HOME

GDL vs. Deutsche Bahn: Weselsky will Tarifkonflikt vor Weihnachten lösen

Nach dem 75-stündigen Streik der Lokführer am Wochenende lief der Bahnverkehr am Morgen weitgehend normal. GDL-Chef Claus Weselsky macht Hoffnung auf eine Lösung des Tarifkonflikts vor Weihnachten.

Signalisiert Bereitschaft, den Tarifkonflikt zwischen GDL und Bahn noch in diesem Jahr zu lösen: Gewerkschaftschef Weselsky

Signalisiert Bereitschaft, den Tarifkonflikt zwischen GDL und Bahn noch in diesem Jahr zu lösen: Gewerkschaftschef Weselsky

Der Chef der Lokführer-Gewerkschaft GDL, Claus Weselsky, hat eine Lösung im Tarifkonflikt mit der Bahn vor Weihnachten in Aussicht gestellt. "Sicherlich ist eine Einigung möglich, wenn wir endlich über die Inhalte verhandeln können", sagte Weselsky am Montag im ZDF-"Morgenmagazin". "Sie wissen, dass wir kompromissbereit sind. Wenn wir fünf Prozent fordern, bildet sich niemand ein - auch nicht der Vorsitzende - dass wir fünf Prozent bekommen", sagte der Chef der Gewerkschaft Deutscher Lokomotivführer (GDL) weiter.
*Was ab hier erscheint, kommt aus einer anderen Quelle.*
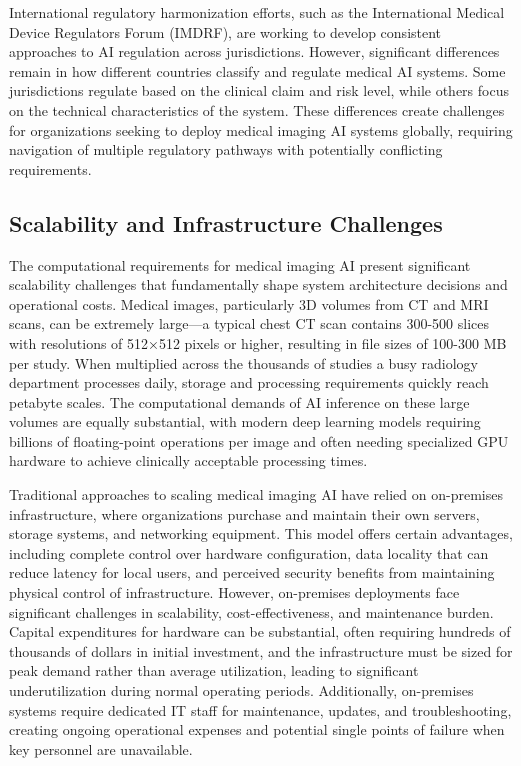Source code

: \documentclass[12pt,a4paper]{article}
\begin{document}
International regulatory harmonization efforts, such as the International Medical Device Regulators Forum (IMDRF), are working to develop consistent approaches to AI regulation across jurisdictions. However, significant differences remain in how different countries classify and regulate medical AI systems. Some jurisdictions regulate based on the clinical claim and risk level, while others focus on the technical characteristics of the system. These differences create challenges for organizations seeking to deploy medical imaging AI systems globally, requiring navigation of multiple regulatory pathways with potentially conflicting requirements.

\subsection{Scalability and Infrastructure Challenges}

The computational requirements for medical imaging AI present significant scalability challenges that fundamentally shape system architecture decisions and operational costs. Medical images, particularly 3D volumes from CT and MRI scans, can be extremely large—a typical chest CT scan contains 300-500 slices with resolutions of 512×512 pixels or higher, resulting in file sizes of 100-300 MB per study. When multiplied across the thousands of studies a busy radiology department processes daily, storage and processing requirements quickly reach petabyte scales. The computational demands of AI inference on these large volumes are equally substantial, with modern deep learning models requiring billions of floating-point operations per image and often needing specialized GPU hardware to achieve clinically acceptable processing times.

Traditional approaches to scaling medical imaging AI have relied on on-premises infrastructure, where organizations purchase and maintain their own servers, storage systems, and networking equipment. This model offers certain advantages, including complete control over hardware configuration, data locality that can reduce latency for local users, and perceived security benefits from maintaining physical control of infrastructure. However, on-premises deployments face significant challenges in scalability, cost-effectiveness, and maintenance burden. Capital expenditures for hardware can be substantial, often requiring hundreds of thousands of dollars in initial investment, and the infrastructure must be sized for peak demand rather than average utilization, leading to significant underutilization during normal operating periods. Additionally, on-premises systems require dedicated IT staff for maintenance, updates, and troubleshooting, creating ongoing operational expenses and potential single points of failure when key personnel are unavailable.
\end{document}
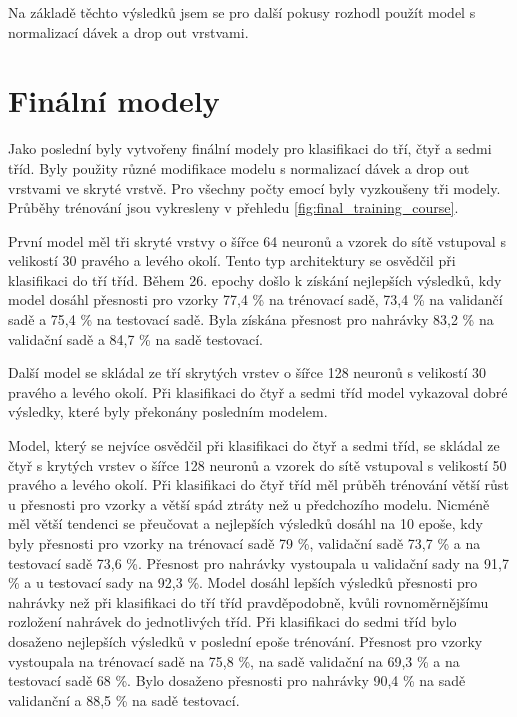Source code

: \documentclass[FM,BP]{tulthesis}
\begin{document}
Na základě těchto výsledků jsem se pro další pokusy rozhodl použít model s normalizací dávek a drop out vrstvami.

\section{Finální modely}
Jako poslední byly vytvořeny finální modely pro klasifikaci do tří, čtyř a sedmi tříd. Byly použity různé modifikace modelu s normalizací dávek a drop out vrstvami ve skryté vrstvě. Pro všechny počty emocí byly vyzkoušeny tři modely. Průběhy trénování jsou vykresleny v přehledu \ref{fig:final_training_course}.

První model měl tři skryté vrstvy o šířce 64 neuronů a vzorek do sítě vstupoval s velikostí 30 pravého a levého okolí. Tento typ architektury se osvědčil při klasifikaci do tří tříd. Během 26. epochy došlo k získání nejlepších výsledků, kdy model dosáhl přesnosti pro vzorky 77,4 \% na trénovací sadě, 73,4 \% na validančí sadě a 75,4 \% na testovací sadě. Byla získána přesnost pro nahrávky 83,2 \% na validační sadě a 84,7 \% na sadě testovací.

Další model se skládal ze tří skrytých vrstev o šířce 128 neuronů s velikostí 30 pravého a levého okolí. Při klasifikaci do čtyř a sedmi tříd model vykazoval dobré výsledky, které byly překonány posledním modelem.

Model, který se nejvíce osvědčil při klasifikaci do čtyř a sedmi tříd, se skládal ze čtyř s krytých vrstev o šířce 128 neuronů a vzorek do sítě vstupoval s velikostí 50 pravého a levého okolí. Při klasifikaci do čtyř tříd měl průběh trénování větší růst u přesnosti pro vzorky a větší spád ztráty než u předchozího modelu. Nicméně měl větší tendenci se přeučovat a nejlepších výsledků dosáhl na 10 epoše, kdy byly přesnosti pro vzorky na trénovací sadě 79 \%, validační sadě 73,7 \% a na testovací sadě 73,6 \%. Přesnost pro nahrávky vystoupala u validační sady na 91,7 \% a u testovací sady na 92,3 \%. Model dosáhl lepších výsledků přesnosti pro nahrávky než při klasifikaci do tří tříd pravděpodobně, kvůli rovnoměrnějšímu rozložení nahrávek do jednotlivých tříd. Při klasifikaci do sedmi tříd bylo dosaženo nejlepších výsledků v poslední epoše trénování. Přesnost pro vzorky vystoupala na trénovací sadě na 75,8 \%, na sadě validační na 69,3 \% a na testovací sadě 68 \%. Bylo dosaženo přesnosti pro nahrávky 90,4 \% na sadě validanční a 88,5 \% na sadě testovací.
\end{document}
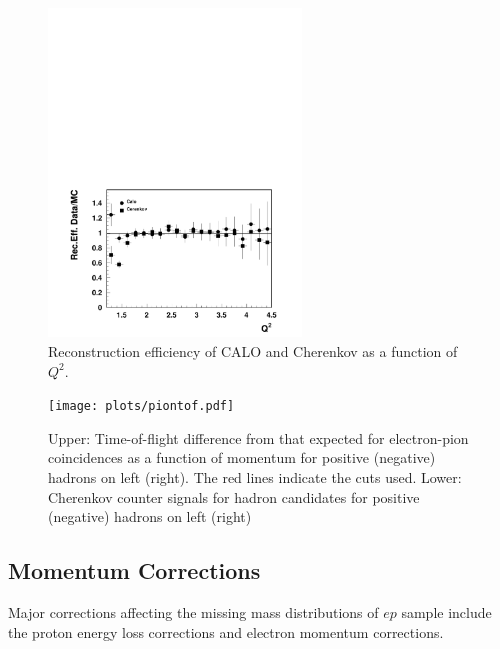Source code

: \documentclass[11pt,a4paper]{article}
\begin{document}
\begin{figure}[hptb]
\centering
\includegraphics[width=0.6\textwidth]{plots/e16recefficiency.pdf}
   \caption{Reconstruction efficiency of CALO and Cherenkov as a function of  $Q^2$.}
 \label{fig:e16recefficiency}
\end{figure}

\begin{figure}[hbt]
\texttt{[image: plots/piontof.pdf]}
\caption{Upper: Time-of-flight difference from that expected
for electron-pion coincidences as a function of momentum
for positive (negative) hadrons on left (right). The red lines
indicate the cuts used. Lower: Cherenkov counter signals 
for hadron candidates for positive (negative) hadrons on left (right) }
\label{pidpi}
\end{figure}

\subsection{Momentum Corrections}

Major corrections affecting the missing mass distributions of $ep$ sample
include the proton energy loss corrections and electron momentum corrections.
 
\end{document}

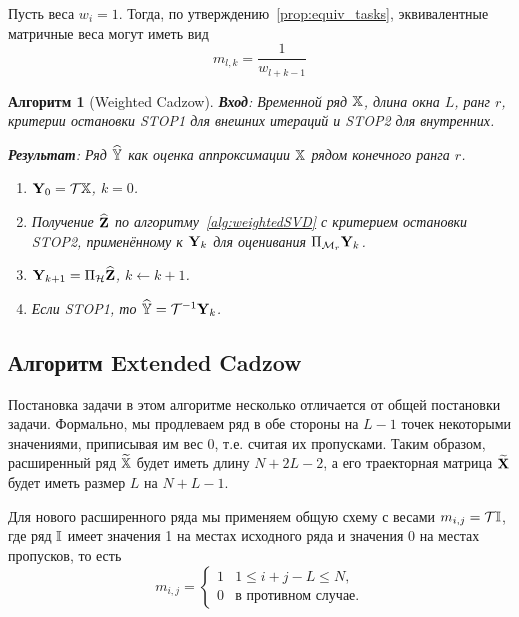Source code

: \documentclass[12pt,a4paper,fleqn,leqno]{article}
\newtheorem{algorithm}{Алгоритм}%
\begin{document}
Пусть веса $w_{i}=1$. Тогда, по утверждению~\ref{prop:equiv_tasks}, эквивалентные матричные веса могут иметь вид 
\begin{equation} 
\label{Mw}
   m_{l, k} = \frac{1}{w_{l + k - 1}}
\end{equation}

\begin{algorithm}[Weighted Cadzow]
\textbf{Вход}: Временной ряд $\mathbb{X}$, длина окна $L$, ранг $r$,
критерии остановки STOP1 для внешних итераций и STOP2 для внутренних.

\textbf{Результат}:
Ряд $\widehat{\mathbb{Y}}$ как оценка аппроксимации $\mathbb{X}$ рядом конечного ранга $r$.

\begin{enumerate}
\item
$\mathbf{Y}_0 = \mathcal{T} \mathbb{X}$, $k=0$.
\item
Получение $\widehat{\mathbf{Z}}$ по алгоритму~\ref{alg:weightedSVD} с критерием остановки STOP2, применённому к $\mathbf{Y}_k$ для оценивания $\Pi_{\mathcal{M}_r} \mathbf{Y}_{k}$.
\item
$\mathbf{Y}_{k+1} = \Pi_{\mathcal{H}}  \widehat{\mathbf{Z}}$, $k\leftarrow k+1$.
\item
Если STOP1, то $\widehat{\mathbb{Y}} = \mathcal{T}^{-1} \mathbf{Y}_k$.
\end{enumerate}
\end{algorithm}

\subsection{Алгоритм Extended Cadzow}

Постановка задачи в этом алгоритме несколько отличается от общей постановки задачи.
Формально, мы продлеваем ряд в обе стороны на $L-1$ точек некоторыми значениями, приписывая им вес 0, т.е.
считая их пропусками. Таким образом, расширенный ряд $\widetilde{\mathbb{X}}$ будет иметь длину $N+2L-2$, а его траекторная матрица
$\widetilde{\mathbf{X}}$ будет иметь размер $L$ на $N+L-1$.

Для нового расширенного ряда мы применяем общую схему с весами $m_{i,j}=\mathcal{T} \mathbb{I}$, где ряд $\mathbb{I}$ имеет 
значения 1 на местах исходного ряда и значения 0 на местах пропусков, то есть
\begin{equation*}
m_{i,j} = \begin{cases}
1 & 1 \le i+j-L \le N, \\
0 & \text{в противном случае.}
\end{cases}
\end{equation*}
\end{document}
Nach Angaben von Bahn und Gewerkschaft gibt es bisher allerdings noch keine Verhandlungstermine.

Am Morgen hatte sich der Bahnverkehr nach dem mit 75 Stunden längsten Streik in der Bahn-Geschichte weitgehend normalisiert. Sowohl im Fern- als auch im Regional- und S-Bahnverkehr werde den Kunden wieder der komplette Fahrplan angeboten, teilte die Deutsche Bahn mit. Im Güterverkehr sollten die durch den Lokführer-Streik rückgestauten Züge im In- und Ausland Schritt für Schritt wieder in den Verkehr eingeplant werden.

Schaden von 100 Millionen Euro

Der Streik der GDL hatte bis Samstag 18 Uhr den Güter- und Personenverkehr stark beeinträchtigt. Die Bahn bezifferte ihren wirtschaftlichen Schaden auf über 100 Millionen Euro. Bereits direkt nach dem Ausstand hatten GDL und Bahn-Management ihre Bereitschaft, den Tarifkonflikt am Verhandlungstisch zu lösen.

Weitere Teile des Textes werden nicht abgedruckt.